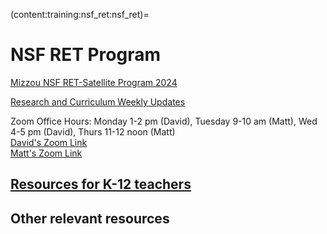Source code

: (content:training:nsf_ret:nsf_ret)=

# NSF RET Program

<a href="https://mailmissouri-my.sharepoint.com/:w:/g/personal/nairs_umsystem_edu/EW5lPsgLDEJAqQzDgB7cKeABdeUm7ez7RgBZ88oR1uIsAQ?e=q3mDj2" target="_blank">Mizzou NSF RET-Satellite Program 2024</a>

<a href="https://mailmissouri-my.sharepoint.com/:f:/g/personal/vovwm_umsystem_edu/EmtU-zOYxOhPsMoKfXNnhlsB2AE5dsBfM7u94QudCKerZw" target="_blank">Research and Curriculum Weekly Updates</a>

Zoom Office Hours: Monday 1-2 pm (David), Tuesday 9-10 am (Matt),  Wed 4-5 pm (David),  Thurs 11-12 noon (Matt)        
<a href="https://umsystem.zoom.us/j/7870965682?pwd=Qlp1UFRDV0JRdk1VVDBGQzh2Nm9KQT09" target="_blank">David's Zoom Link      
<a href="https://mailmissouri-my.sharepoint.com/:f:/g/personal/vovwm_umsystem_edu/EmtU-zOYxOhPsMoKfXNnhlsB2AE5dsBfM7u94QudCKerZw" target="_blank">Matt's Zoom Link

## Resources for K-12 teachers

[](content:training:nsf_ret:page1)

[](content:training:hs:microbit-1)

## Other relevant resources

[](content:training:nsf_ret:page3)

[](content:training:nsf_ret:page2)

....................

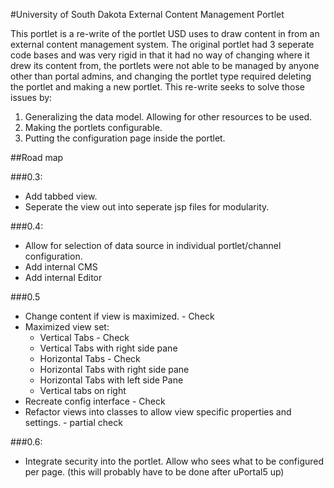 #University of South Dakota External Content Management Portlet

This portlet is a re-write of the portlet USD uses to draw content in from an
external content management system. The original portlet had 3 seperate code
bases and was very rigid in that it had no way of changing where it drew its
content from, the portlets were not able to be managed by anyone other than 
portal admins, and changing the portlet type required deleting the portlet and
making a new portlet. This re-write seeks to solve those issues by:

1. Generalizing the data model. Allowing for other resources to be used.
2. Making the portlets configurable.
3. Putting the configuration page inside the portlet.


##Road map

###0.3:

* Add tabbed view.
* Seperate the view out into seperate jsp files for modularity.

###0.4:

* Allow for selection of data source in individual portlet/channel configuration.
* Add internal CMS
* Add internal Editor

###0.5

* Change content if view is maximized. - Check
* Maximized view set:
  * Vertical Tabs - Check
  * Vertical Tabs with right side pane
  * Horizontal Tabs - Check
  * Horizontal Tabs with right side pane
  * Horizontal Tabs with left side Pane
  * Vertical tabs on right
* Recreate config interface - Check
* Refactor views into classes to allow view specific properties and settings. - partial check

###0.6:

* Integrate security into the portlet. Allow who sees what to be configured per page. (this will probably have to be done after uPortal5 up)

....................

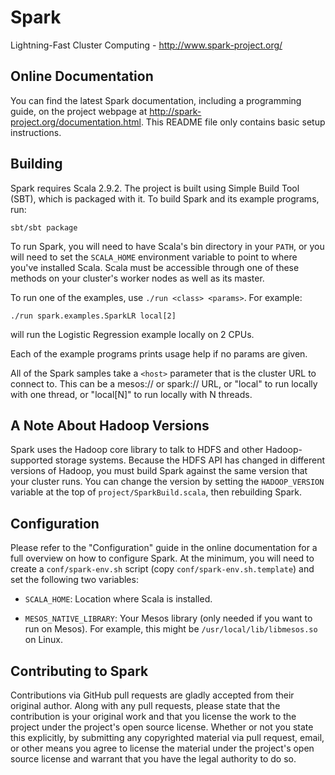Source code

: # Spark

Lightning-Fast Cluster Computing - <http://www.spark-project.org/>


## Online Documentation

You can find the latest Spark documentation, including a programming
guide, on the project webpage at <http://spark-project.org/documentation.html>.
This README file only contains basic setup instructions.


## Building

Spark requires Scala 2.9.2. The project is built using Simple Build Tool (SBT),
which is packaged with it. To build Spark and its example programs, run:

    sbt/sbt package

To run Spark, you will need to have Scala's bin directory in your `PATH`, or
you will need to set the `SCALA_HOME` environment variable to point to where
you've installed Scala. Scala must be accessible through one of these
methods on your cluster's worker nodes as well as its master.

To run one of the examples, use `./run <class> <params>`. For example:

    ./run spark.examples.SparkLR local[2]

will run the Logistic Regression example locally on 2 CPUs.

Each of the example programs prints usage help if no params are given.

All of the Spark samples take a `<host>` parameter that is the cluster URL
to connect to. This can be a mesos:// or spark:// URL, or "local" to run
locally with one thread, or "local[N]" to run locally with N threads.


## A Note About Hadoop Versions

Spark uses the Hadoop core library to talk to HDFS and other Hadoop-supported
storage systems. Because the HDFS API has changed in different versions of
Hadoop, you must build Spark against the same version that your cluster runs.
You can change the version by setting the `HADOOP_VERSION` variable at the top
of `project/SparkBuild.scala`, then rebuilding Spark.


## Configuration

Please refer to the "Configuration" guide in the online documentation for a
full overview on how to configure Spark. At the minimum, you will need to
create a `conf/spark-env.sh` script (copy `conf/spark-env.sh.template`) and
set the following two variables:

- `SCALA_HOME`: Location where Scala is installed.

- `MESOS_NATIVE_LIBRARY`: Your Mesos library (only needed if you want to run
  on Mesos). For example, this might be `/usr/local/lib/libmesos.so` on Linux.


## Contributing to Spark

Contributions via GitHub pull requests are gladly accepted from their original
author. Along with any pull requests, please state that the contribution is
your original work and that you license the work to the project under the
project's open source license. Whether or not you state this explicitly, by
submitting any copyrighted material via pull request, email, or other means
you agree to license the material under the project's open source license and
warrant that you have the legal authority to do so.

....................

▸ Activity:
Show all lines above holding "David".

▸ Task solution:
Zoom Office Hours: Monday 1-2 pm (David), Tuesday 9-10 am (Matt),  Wed 4-5 pm (David),  Thurs 11-12 noon (Matt)        
<a href="https://umsystem.zoom.us/j/7870965682?pwd=Qlp1UFRDV0JRdk1VVDBGQzh2Nm9KQT09" target="_blank">David's Zoom Link      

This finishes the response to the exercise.